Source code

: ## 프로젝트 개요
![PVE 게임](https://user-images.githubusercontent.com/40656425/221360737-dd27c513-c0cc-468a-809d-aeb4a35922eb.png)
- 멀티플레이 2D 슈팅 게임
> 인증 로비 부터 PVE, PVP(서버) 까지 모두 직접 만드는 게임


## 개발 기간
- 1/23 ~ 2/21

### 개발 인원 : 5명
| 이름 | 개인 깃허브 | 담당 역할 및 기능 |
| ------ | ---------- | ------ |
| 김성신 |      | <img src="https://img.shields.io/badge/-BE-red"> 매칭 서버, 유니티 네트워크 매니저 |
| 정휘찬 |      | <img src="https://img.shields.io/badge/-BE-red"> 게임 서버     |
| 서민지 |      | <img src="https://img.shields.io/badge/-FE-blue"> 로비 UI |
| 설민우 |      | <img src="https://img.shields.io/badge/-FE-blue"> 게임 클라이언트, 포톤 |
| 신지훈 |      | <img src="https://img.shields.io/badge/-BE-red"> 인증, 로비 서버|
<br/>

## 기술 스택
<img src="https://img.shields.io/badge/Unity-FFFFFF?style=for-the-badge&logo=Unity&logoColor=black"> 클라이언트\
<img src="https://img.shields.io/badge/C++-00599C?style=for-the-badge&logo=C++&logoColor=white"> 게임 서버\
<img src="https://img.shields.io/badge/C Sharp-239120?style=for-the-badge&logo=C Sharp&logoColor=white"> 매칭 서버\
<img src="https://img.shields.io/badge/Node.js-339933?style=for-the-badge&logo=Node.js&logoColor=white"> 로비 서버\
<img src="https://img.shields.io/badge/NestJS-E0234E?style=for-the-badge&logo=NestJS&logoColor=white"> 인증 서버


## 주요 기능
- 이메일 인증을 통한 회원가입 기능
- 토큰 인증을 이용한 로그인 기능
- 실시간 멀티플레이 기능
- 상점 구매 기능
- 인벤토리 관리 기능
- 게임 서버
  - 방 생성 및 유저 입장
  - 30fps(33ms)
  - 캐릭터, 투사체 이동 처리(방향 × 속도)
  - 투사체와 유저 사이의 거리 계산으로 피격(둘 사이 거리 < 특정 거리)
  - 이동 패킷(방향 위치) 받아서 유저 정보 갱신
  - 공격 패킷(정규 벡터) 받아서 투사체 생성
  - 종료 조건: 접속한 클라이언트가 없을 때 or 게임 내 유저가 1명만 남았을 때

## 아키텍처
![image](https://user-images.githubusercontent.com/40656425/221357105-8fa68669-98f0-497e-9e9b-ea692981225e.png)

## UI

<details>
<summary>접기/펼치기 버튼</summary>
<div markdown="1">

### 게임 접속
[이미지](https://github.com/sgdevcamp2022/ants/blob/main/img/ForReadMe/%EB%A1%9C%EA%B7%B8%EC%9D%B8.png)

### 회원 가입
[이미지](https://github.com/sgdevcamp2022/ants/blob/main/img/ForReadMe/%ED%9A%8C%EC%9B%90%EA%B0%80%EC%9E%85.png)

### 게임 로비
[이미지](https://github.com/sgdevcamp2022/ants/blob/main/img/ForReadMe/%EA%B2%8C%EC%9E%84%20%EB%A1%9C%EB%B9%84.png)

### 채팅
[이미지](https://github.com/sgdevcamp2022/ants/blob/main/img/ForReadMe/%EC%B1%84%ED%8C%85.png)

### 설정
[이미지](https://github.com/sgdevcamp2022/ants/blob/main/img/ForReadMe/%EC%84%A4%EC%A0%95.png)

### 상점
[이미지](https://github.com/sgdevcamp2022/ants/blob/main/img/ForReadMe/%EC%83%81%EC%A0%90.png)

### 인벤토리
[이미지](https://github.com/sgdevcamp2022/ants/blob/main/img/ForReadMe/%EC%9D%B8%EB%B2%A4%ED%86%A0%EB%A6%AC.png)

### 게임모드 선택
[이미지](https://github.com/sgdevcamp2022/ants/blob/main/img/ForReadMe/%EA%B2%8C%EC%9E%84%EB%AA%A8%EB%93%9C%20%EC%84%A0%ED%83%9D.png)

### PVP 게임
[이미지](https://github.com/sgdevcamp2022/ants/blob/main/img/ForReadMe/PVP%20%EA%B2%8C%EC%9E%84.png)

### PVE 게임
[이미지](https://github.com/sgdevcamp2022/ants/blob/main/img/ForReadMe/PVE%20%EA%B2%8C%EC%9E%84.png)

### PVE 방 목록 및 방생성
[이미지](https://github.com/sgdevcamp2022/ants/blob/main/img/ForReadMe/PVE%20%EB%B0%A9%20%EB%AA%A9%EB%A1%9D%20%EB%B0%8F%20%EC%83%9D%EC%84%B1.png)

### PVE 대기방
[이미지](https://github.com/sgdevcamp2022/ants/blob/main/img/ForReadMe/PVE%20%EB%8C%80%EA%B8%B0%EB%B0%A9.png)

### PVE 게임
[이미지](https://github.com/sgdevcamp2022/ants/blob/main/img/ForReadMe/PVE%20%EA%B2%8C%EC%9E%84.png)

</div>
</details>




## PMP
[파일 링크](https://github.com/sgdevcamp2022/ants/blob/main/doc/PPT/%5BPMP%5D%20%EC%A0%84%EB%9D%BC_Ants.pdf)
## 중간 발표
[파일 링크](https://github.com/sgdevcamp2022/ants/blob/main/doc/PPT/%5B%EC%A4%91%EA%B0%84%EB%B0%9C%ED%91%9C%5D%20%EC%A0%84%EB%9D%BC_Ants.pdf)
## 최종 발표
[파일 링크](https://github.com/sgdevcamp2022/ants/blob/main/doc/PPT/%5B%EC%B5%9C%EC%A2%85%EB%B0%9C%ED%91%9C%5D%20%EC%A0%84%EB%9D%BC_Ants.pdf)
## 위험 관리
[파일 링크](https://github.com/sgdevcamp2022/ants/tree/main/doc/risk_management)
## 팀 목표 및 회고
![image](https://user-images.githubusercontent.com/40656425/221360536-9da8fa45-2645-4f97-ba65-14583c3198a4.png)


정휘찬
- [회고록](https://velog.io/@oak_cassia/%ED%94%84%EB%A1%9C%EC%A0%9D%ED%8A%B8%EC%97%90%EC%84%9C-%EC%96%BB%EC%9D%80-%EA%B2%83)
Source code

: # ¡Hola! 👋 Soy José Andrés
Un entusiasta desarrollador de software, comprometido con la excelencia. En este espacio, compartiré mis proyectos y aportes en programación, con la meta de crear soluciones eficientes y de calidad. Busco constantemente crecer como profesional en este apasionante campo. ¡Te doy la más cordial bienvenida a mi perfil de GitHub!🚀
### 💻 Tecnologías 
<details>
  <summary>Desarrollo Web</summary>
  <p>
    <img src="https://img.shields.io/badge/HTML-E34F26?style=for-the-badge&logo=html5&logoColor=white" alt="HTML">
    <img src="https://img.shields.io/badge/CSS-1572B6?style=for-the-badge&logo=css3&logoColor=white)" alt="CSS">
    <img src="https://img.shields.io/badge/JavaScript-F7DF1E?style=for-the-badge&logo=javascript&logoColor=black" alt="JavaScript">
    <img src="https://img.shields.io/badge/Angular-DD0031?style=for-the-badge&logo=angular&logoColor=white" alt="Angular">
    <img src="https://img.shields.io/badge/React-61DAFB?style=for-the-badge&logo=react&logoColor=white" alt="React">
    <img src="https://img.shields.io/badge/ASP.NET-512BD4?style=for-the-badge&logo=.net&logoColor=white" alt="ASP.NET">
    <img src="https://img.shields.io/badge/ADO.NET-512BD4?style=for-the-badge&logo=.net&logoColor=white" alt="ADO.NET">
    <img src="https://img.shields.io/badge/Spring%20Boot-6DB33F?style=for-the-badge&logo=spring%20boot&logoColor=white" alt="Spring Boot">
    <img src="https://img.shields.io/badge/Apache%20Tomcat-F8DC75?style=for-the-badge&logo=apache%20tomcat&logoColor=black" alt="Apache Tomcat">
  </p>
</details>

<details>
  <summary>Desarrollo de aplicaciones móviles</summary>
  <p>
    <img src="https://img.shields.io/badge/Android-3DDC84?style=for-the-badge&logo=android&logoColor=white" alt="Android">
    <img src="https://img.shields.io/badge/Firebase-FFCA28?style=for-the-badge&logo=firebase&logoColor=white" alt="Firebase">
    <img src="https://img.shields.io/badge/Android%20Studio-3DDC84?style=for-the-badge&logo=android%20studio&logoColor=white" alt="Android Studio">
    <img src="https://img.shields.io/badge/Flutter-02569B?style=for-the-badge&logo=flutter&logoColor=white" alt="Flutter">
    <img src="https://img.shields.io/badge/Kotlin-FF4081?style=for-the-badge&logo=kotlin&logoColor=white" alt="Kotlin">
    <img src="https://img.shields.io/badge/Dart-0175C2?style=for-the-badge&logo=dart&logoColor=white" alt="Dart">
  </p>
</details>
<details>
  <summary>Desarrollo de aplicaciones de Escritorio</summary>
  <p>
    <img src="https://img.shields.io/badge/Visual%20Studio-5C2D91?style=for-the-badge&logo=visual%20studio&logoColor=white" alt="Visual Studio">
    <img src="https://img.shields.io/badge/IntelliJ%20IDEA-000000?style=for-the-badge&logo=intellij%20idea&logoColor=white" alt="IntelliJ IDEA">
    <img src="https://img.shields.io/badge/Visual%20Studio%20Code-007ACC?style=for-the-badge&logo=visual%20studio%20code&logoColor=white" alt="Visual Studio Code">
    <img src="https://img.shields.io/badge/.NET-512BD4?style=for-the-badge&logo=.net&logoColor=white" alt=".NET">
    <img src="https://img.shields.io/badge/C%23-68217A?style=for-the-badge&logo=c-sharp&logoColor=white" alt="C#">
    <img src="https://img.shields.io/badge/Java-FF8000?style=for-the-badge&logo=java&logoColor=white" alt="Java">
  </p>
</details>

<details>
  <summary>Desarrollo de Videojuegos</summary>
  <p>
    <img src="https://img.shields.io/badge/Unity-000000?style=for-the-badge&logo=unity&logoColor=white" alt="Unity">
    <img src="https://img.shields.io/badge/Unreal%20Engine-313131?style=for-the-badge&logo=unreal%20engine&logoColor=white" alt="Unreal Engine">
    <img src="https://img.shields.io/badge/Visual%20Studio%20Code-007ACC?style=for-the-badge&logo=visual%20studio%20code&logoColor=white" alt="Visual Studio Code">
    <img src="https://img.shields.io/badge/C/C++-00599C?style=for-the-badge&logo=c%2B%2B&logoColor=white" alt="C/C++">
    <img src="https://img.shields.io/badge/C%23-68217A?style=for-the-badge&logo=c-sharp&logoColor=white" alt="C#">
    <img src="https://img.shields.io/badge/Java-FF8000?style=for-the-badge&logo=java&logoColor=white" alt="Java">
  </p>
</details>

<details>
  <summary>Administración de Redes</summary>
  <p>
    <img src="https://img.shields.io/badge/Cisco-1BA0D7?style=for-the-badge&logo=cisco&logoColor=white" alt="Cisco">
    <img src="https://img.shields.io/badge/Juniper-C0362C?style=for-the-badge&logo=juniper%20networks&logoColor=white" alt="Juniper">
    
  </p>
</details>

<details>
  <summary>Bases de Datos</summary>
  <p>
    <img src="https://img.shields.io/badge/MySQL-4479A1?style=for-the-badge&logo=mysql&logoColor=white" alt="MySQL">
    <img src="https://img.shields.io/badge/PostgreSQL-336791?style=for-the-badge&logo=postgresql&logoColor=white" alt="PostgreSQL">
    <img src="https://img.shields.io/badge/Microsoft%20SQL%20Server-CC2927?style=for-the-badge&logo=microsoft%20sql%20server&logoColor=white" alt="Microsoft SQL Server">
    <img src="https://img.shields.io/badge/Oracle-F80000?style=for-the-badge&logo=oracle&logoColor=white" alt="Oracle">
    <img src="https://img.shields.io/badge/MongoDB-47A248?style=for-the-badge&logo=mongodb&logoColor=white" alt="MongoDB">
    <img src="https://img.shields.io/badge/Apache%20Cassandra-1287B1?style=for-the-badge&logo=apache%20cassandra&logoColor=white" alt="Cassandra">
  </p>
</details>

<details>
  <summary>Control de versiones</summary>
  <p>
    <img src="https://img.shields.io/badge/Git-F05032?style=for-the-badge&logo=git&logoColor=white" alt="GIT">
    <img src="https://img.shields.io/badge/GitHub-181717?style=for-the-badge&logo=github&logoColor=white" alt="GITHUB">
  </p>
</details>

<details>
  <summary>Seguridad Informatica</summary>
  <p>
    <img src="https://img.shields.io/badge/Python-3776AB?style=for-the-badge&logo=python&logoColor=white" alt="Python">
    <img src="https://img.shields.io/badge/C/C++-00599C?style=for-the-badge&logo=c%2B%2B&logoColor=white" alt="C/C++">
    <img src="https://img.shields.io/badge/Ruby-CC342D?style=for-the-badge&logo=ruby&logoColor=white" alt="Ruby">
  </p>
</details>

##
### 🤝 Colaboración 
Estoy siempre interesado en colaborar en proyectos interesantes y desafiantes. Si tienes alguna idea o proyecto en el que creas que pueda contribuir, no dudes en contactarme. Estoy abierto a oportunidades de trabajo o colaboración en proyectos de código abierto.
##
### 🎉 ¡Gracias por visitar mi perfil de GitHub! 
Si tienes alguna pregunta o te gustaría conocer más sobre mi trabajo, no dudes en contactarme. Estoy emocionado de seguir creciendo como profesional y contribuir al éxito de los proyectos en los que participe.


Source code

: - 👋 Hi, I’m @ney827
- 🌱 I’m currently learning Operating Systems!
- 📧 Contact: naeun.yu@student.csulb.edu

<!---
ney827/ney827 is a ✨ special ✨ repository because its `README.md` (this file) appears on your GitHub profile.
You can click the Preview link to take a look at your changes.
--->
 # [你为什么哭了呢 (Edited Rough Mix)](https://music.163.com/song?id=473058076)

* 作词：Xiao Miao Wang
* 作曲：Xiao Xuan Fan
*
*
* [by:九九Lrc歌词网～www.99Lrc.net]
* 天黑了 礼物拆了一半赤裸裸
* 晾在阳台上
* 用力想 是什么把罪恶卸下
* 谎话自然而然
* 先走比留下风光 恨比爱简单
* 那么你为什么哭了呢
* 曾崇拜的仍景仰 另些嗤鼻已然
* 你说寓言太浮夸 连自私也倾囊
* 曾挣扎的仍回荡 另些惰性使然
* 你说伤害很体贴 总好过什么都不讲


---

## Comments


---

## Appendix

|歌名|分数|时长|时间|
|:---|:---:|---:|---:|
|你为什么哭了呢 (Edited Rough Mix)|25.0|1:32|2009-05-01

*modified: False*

........

WORK TASK: In the material above, please find every line that includes the word "apache" and copy it.

OUTPUT FOR THIS TASK:
    <img src="https://img.shields.io/badge/Apache%20Tomcat-F8DC75?style=for-the-badge&logo=apache%20tomcat&logoColor=black" alt="Apache Tomcat">
    <img src="https://img.shields.io/badge/Apache%20Cassandra-1287B1?style=for-the-badge&logo=apache%20cassandra&logoColor=white" alt="Cassandra">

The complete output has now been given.